=== PROBLEM TO WORK ON ===
If a line in the entries includes "Logotype", show that line.

=== STORED DATA ===

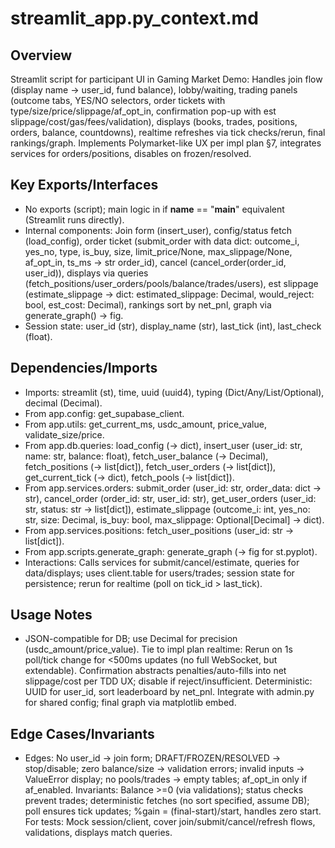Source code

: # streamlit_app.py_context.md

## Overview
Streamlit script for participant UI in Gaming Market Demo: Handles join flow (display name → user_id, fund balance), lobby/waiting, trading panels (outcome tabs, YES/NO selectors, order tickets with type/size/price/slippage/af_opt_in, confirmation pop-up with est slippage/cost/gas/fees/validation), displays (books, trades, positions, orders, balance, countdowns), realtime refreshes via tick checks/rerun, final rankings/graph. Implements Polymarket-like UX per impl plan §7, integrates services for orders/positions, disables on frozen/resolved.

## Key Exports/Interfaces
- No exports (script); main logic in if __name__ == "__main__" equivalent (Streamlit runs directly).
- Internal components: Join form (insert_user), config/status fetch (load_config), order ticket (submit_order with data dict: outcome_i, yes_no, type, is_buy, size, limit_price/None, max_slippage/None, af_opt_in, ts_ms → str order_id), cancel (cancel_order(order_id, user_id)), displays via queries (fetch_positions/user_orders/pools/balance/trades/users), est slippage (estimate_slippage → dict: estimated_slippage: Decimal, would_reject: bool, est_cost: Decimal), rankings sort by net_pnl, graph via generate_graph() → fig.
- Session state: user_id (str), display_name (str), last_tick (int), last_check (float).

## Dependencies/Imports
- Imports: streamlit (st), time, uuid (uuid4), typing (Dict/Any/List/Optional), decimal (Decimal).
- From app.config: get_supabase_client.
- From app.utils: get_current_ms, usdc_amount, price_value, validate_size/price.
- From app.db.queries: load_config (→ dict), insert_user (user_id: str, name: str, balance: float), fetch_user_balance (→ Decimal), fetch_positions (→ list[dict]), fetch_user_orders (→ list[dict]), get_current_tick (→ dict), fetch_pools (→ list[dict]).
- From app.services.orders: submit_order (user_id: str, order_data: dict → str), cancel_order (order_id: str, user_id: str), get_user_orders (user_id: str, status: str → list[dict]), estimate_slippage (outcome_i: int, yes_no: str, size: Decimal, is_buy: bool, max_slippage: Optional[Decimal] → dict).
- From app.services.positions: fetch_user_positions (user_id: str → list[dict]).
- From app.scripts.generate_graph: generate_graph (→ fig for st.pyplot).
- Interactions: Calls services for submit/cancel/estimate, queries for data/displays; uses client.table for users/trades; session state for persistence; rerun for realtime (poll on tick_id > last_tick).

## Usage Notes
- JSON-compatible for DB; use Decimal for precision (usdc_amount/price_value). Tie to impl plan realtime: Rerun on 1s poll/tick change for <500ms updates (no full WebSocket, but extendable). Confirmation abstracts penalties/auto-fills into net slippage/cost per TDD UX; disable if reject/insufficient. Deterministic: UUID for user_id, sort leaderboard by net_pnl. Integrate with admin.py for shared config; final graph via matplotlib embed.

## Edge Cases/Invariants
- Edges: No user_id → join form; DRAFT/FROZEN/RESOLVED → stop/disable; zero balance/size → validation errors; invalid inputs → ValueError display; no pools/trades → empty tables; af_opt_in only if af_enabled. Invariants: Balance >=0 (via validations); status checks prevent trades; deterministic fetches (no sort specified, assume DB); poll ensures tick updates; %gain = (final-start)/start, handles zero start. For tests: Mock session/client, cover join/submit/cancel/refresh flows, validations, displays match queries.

* * *

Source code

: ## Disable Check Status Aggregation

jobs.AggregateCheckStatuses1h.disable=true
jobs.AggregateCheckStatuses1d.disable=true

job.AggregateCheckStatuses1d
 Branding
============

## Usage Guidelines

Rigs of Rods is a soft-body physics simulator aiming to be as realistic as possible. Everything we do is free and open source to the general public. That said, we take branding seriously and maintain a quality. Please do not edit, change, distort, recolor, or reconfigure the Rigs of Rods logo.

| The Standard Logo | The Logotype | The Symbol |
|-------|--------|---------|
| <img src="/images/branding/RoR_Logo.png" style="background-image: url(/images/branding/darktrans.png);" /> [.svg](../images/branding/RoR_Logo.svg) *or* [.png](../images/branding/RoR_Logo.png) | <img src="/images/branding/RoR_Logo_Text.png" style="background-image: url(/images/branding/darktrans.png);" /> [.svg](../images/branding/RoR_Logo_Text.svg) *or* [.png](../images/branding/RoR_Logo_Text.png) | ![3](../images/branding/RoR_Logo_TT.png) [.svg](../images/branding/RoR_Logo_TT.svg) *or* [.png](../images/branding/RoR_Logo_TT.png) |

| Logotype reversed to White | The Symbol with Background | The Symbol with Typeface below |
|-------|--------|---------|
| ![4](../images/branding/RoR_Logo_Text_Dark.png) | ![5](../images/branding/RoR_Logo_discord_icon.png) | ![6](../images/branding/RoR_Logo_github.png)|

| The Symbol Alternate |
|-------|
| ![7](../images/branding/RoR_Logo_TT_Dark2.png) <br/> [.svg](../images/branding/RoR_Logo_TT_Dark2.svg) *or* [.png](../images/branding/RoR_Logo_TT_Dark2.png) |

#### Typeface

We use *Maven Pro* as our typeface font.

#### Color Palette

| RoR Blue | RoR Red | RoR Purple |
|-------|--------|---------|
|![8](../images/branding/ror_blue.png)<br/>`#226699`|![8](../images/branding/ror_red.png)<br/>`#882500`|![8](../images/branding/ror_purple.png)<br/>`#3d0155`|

=== RESULT ===
| The Standard Logo | The Logotype | The Symbol |
| Logotype reversed to White | The Symbol with Background | The Symbol with Typeface below |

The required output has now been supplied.